Durante ese largo período en que se refugió en las montañas no quiso que nadie lo visitara. Larraín pertenecía a una clase adinerada con la que tenía desacuerdos políticos. Su aislamiento estuvo motivado por la irrupción de Pinochet. Larraín no quería vivir en Santiago. “Él era muy sensible y receptivo a los problemas sociales –dice Fabri-, por lo que se explica que haya fotografiado a los chicos de la calle. Lo que hizo en Valparaíso con los Night Clubes fue impresionante. Tenía problemas con su familia debido a esto. Por ejemplo, tras la muerte de un hermano su padre quiso llevarlos a Europa y Oriente y a él eso no le gustó nada. No le gustaban los grandes hoteles en que los alojaba su padre y siempre quiso marcar una diferencia respecto de esto. ” 

En cuanto a sus dibujos, Fabri los considera “muy clásicos y prolijos” y no tienen nada que ver con la fotografía que hizo antes de su aislamiento. “El los llamaba satori –agrega- que es el estado de iluminación en el yoga.” 

Cuando se le pregunta por la repercusión de la exposición Fabri informa que los visitantes salen “enloquecidos”, incluso los grandes fotógrafos como Oscar Pintor se sorprenden con esta muestra singular. “Creo que Larraín era un místico –agrega- vivía a contracorriente- En lo visual, su manera de sacar fotos era muy moderna para su época con planos recortados, por ejemplo, hay una foto espectacular de un boliviano con un poncho que es casi puro poncho y apenas si se ve un poco de su cabeza. Tenía, además, un encuadre casi cinematográfico que es lo que más llama la atención aunque esto no debería sorprender, ya que su padre era un arquitecto que tenía relación con grandes artistas, por lo que Larraín siempre estuvo en relación con el arte. Era una persona que conocía de arte y eso se nota en sus trabajos.” 

Además de fotos, también dejó escritos que realizó en su período de aislamiento. Eran textos con algo de New Age relacionados con su visión del mundo que encuadernaba él mismo de modo artesanal. Dejó, además, una profusa correspondencia ya que intercambiaba cartas con alguna gente como Agnes Siri que era su forma de conectarse con el mundo. 
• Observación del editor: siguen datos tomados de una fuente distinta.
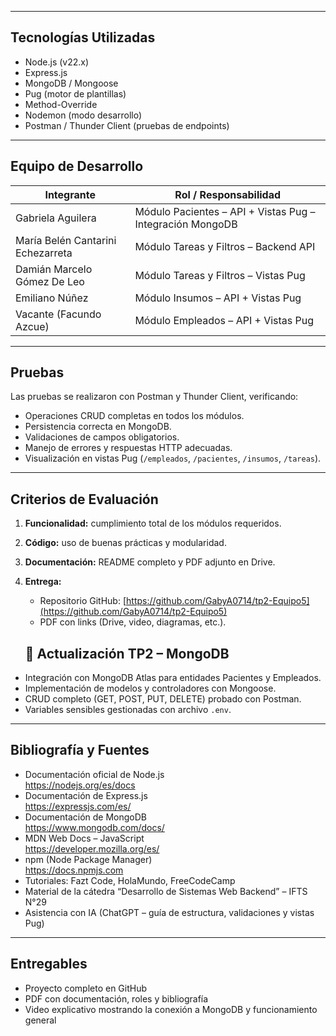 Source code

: 
---

## Tecnologías Utilizadas

- Node.js (v22.x)  
- Express.js  
- MongoDB / Mongoose  
- Pug (motor de plantillas)  
- Method-Override  
- Nodemon (modo desarrollo)  
- Postman / Thunder Client (pruebas de endpoints)

---

## Equipo de Desarrollo

| Integrante | Rol / Responsabilidad |
|-------------|-----------------------|
| Gabriela Aguilera | Módulo Pacientes – API + Vistas Pug – Integración MongoDB |
| María Belén Cantarini Echezarreta | Módulo Tareas y Filtros – Backend API |
| Damián Marcelo Gómez De Leo | Módulo Tareas y Filtros – Vistas Pug |
| Emiliano Núñez | Módulo Insumos – API + Vistas Pug |
| Vacante (Facundo Azcue) | Módulo Empleados – API + Vistas Pug |

---

## Pruebas

Las pruebas se realizaron con Postman y Thunder Client, verificando:  
- Operaciones CRUD completas en todos los módulos.  
- Persistencia correcta en MongoDB.  
- Validaciones de campos obligatorios.  
- Manejo de errores y respuestas HTTP adecuadas.  
- Visualización en vistas Pug (`/empleados`, `/pacientes`, `/insumos`, `/tareas`).

---

## Criterios de Evaluación

1. **Funcionalidad:** cumplimiento total de los módulos requeridos.  
2. **Código:** uso de buenas prácticas y modularidad.  
3. **Documentación:** README completo y PDF adjunto en Drive.  
4. **Entrega:**  
   - Repositorio GitHub: [https://github.com/GabyA0714/tp2-Equipo5](https://github.com/GabyA0714/tp2-Equipo5)  
   - PDF con links (Drive, video, diagramas, etc.).  

   ## 🚀 Actualización TP2 – MongoDB
- Integración con MongoDB Atlas para entidades Pacientes y Empleados.
- Implementación de modelos y controladores con Mongoose.
- CRUD completo (GET, POST, PUT, DELETE) probado con Postman.
- Variables sensibles gestionadas con archivo `.env`.


---

## Bibliografía y Fuentes

- Documentación oficial de Node.js  
  https://nodejs.org/es/docs  
- Documentación de Express.js  
  https://expressjs.com/es/  
- Documentación de MongoDB  
  https://www.mongodb.com/docs/  
- MDN Web Docs – JavaScript  
  https://developer.mozilla.org/es/  
- npm (Node Package Manager)  
  https://docs.npmjs.com  
- Tutoriales: Fazt Code, HolaMundo, FreeCodeCamp  
- Material de la cátedra “Desarrollo de Sistemas Web Backend” – IFTS N°29  
- Asistencia con IA (ChatGPT – guía de estructura, validaciones y vistas Pug)

---

## Entregables

- Proyecto completo en GitHub  
- PDF con documentación, roles y bibliografía  
- Video explicativo mostrando la conexión a MongoDB y funcionamiento general
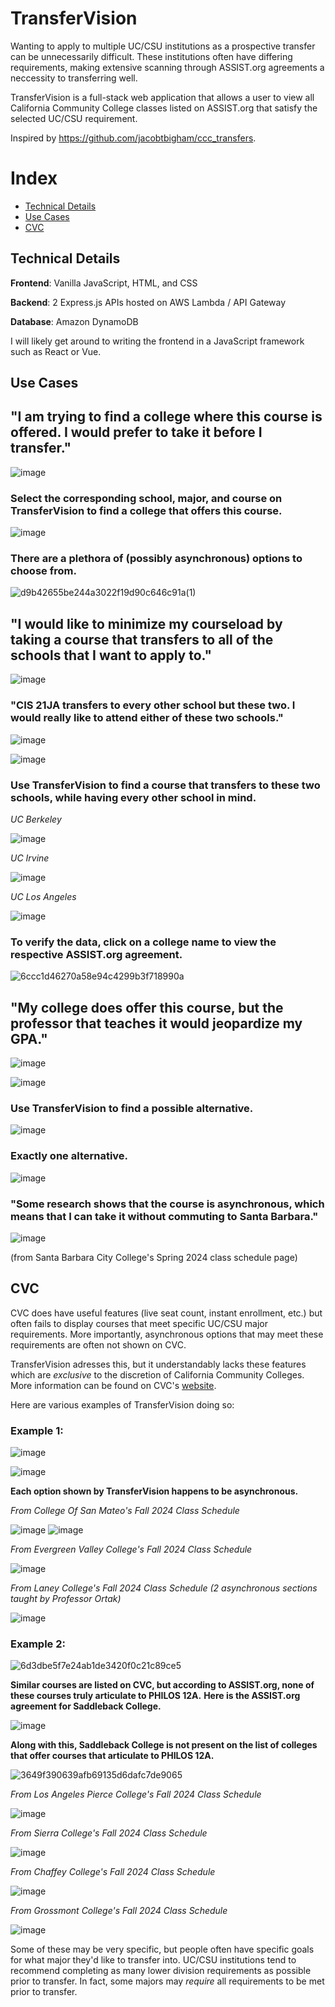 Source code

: # TransferVision

Wanting to apply to multiple UC/CSU institutions as a prospective transfer can be unnecessarily difficult. These institutions often have differing requirements, making extensive scanning through ASSIST.org agreements a neccessity to transferring well.

TransferVision is a full-stack web application that allows a user to view all California Community College classes listed on ASSIST.org that satisfy the selected UC/CSU requirement.

Inspired by https://github.com/jacobtbigham/ccc_transfers.

# Index
- [Technical Details](#technical-details)
- [Use Cases](#use-cases)
- [CVC](#cvc)

## Technical Details

**Frontend**: Vanilla JavaScript, HTML, and CSS

**Backend**: 2 Express.js APIs hosted on AWS Lambda / API Gateway

**Database**: Amazon DynamoDB

I will likely get around to writing the frontend in a JavaScript framework such as React or Vue. 

## Use Cases

## "I am trying to find a college where this course is offered. I would prefer to take it before I transfer."

![image](https://github.com/user-attachments/assets/31168613-464a-498c-95de-b5c37e4b9f27)

### Select the corresponding school, major, and course on TransferVision to find a college that offers this course.

![image](https://github.com/user-attachments/assets/acd1d613-3d08-488d-a879-b135e419ccc2)

### There are a plethora of (possibly asynchronous) options to choose from.

![d9b42655be244a3022f19d90c646c91a(1)](https://github.com/user-attachments/assets/5c9991ec-7d97-4be1-af21-09eb8f3cb9ff)

## "I would like to minimize my courseload by taking a course that transfers to all of the schools that I want to apply to."

![image](https://github.com/user-attachments/assets/a49a6a2d-55d9-4463-8820-f4d49991495c)

### "CIS 21JA transfers to every other school but these two. I would really like to attend either of these two schools."

![image](https://github.com/user-attachments/assets/b47c18bf-5b2e-4975-bcbd-ab04b81facfb)

![image](https://github.com/user-attachments/assets/2fa8edac-8567-4fd3-b12e-c3a4f5ca7b1e)

### Use TransferVision to find a course that transfers to these two schools, while having every other school in mind.

*UC Berkeley*

![image](https://github.com/user-attachments/assets/278e0c2e-39c0-40da-909e-eeee1fbf00a0)

*UC Irvine*

![image](https://github.com/user-attachments/assets/4e7cb0d1-5246-43cb-9a64-a2f301c25cb1)

*UC Los Angeles*

![image](https://github.com/user-attachments/assets/950c2369-843c-4920-938a-b2190919b522)

### To verify the data, click on a college name to view the respective ASSIST.org agreement.

![6ccc1d46270a58e94c4299b3f718990a](https://github.com/user-attachments/assets/85ea177b-8b71-4cb7-aa35-2fd3ea037a6b)

## "My college does offer this course, but the professor that teaches it would jeopardize my GPA."

![image](https://github.com/user-attachments/assets/20c3ea64-a8bc-4dcb-a9cd-798dec8ff3c6)

![image](https://github.com/user-attachments/assets/333259ef-7a62-4da6-b248-24a1552d3b5e)

### Use TransferVision to find a possible alternative.

![image](https://github.com/user-attachments/assets/ce5e4c15-0316-4d6b-be5e-5fdfabd843f9)

### Exactly one alternative.

![image](https://github.com/user-attachments/assets/b991af31-095c-4e39-a863-941de1cc20d1)

### "Some research shows that the course is asynchronous, which means that I can take it without commuting to Santa Barbara."

![image](https://github.com/user-attachments/assets/bd0c7d8c-0400-4e93-9b39-cfafde1b3518)

(from Santa Barbara City College's Spring 2024 class schedule page)

## CVC 

CVC does have useful features (live seat count, instant enrollment, etc.) but often fails to display courses that meet specific UC/CSU major requirements. More importantly, asynchronous options that may meet these requirements are often not shown on CVC.

TransferVision adresses this, but it understandably lacks these features which are *exclusive* to the discretion of California Community Colleges. More information can be found on CVC's [website](https://cvc.edu/).

Here are various examples of TransferVision doing so:

### Example 1:

![image](https://github.com/user-attachments/assets/4376289d-4f1d-4629-ac2c-2a1508c8330b)

![image](https://github.com/user-attachments/assets/fc386d31-cd48-4da9-ab1b-856582a56259)

**Each option shown by TransferVision happens to be asynchronous.**

*From College Of San Mateo's Fall 2024 Class Schedule*

![image](https://github.com/user-attachments/assets/822dc980-7161-4620-897c-753c803a2afb)
![image](https://github.com/user-attachments/assets/b55a77b7-544c-4317-83fb-f95e45b4d800)

*From Evergreen Valley College's Fall 2024 Class Schedule*

![image](https://github.com/user-attachments/assets/764e9bf6-0bd8-4053-a012-c8fc6f29cdd8)

*From Laney College's Fall 2024 Class Schedule (2 asynchronous sections taught by Professor Ortak)*

![image](https://github.com/user-attachments/assets/1cc2d97f-afeb-42cf-b8ba-939f784a091a)

### Example 2:

![6d3dbe5f7e24ab1de3420f0c21c89ce5](https://github.com/user-attachments/assets/e6d4baa5-3f9c-48f3-a9c2-ee50d9504ddf)

**Similar courses are listed on CVC, but according to ASSIST.org, none of these courses truly articulate to PHILOS 12A.**
**Here is the ASSIST.org agreement for Saddleback College.**

![image](https://github.com/user-attachments/assets/66fcd555-768d-4d47-80c6-b30d91b3f2c2)

**Along with this, Saddleback College is not present on the list of colleges that offer courses that articulate to PHILOS 12A.**

![3649f390639afb69135d6dafc7de9065](https://github.com/user-attachments/assets/f04710e6-5f2d-4c14-9ab6-27bc9d27ec6c)

*From Los Angeles Pierce College's Fall 2024 Class Schedule*

![image](https://github.com/user-attachments/assets/035cbf01-85a5-4079-a9a0-6243038655eb)

*From Sierra College's Fall 2024 Class Schedule*

![image](https://github.com/user-attachments/assets/71f6ebb6-c2d2-41b3-8c50-6d05fd629015)

*From Chaffey College's Fall 2024 Class Schedule*

![image](https://github.com/user-attachments/assets/53c75355-ba56-4efe-aa20-75bbffaebb92)

*From Grossmont College's Fall 2024 Class Schedule*

![image](https://github.com/user-attachments/assets/8ce1462d-fd6f-4c67-8885-243f58dcdbe8)

Some of these may be very specific, but people often have specific goals for what major they'd like to transfer into. UC/CSU institutions tend to recommend completing as many lower division requirements as possible prior to transfer. In fact, some majors may *require* all requirements to be met prior to transfer.
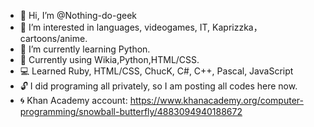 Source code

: - 👋 Hi, I’m @Nothing-do-geek
- 👀 I’m interested in languages, videogames, IT, Kaprizzka， cartoons/anime.
- 🌱 I’m currently learning Python.
- 📖 Currently using Wikia,Python,HTML/CSS.
- 💻 Learned Ruby, HTML/CSS, ChucK, C#, C++, Pascal, JavaScript
- 🔓 I did programing all privately, so I am posting all codes here now.
- 🌀 Khan Academy account: https://www.khanacademy.org/computer-programming/snowball-butterfly/4883094940188672

<!---
Nothing-do-geek/Nothing-do-geek is a ✨ special ✨ repository because its `README.md` (this file) appears on your GitHub profile.
You can click the Preview link to take a look at your changes.
--->
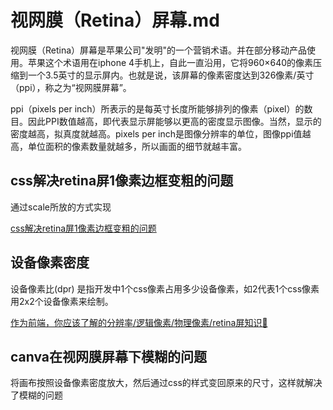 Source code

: # 视网膜（Retina）屏幕.md

视网膜（Retina）屏幕是苹果公司"发明"的一个营销术语。并在部分移动产品使用。苹果这个术语用在iphone 4手机上，自此一直沿用，它将960×640的像素压缩到一个3.5英寸的显示屏内。也就是说，该屏幕的像素密度达到326像素/英寸（ppi），称之为“视网膜屏幕”。

ppi（pixels per inch）所表示的是每英寸长度所能够排列的像素（pixel）的数目。因此PPI数值越高，即代表显示屏能够以更高的密度显示图像。当然，显示的密度越高，拟真度就越高。pixels per inch是图像分辨率的单位，图像ppi值越高，单位面积的像素数量就越多，所以画面的细节就越丰富。

## css解决retina屏1像素边框变粗的问题
通过scale所放的方式实现

[css解决retina屏1像素边框变粗的问题](https://juejin.cn/post/6844904079026552839)

## 设备像素密度
设备像素比(dpr) 是指开发中1个css像素占用多少设备像素，如2代表1个css像素用2x2个设备像素来绘制。

[作为前端，你应该了解的分辨率/逻辑像素/物理像素/retina屏知识🧐](https://juejin.cn/post/6918323869824909319?searchId=202407181937537705C49A618CD6C8847B)


## canva在视网膜屏幕下模糊的问题

将画布按照设备像素密度放大，然后通过css的样式变回原来的尺寸，这样就解决了模糊的问题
Juan Forn habló de esta manera de Larraín y de los fotógrafos de Magnum en una contratapa de Página 12: “Los fotógrafos de la agencia Magnum (la legendaria cooperativa fundada por Robert Capa y Henri Cartier-Bresson) no eran coquetos fotógrafos de moda, como el de la película de Antonioni. Eran los que mostraban al mundo lo que era imprescindible ver: las guerras, la miseria, la otra cara de la noticia. Pero eran épocas de leyendas, y la historia de Larraín daba de sobra para la leyenda.” 

Roberto Bolaño dijo de su mirada que era “un espejo arborescente”. 

Entre sus maestros de fotografía reconocía, entre muchos otros, al italiano Giuseppe Cavalli, el propio Cartier Bresson y al japonés Masao Yamamoto.

 La muestra Retrospectiva de Sergio Larraín podrá verse hasta fines de febrero en el Centro Cultural Borges, Viamonte 525, CABA.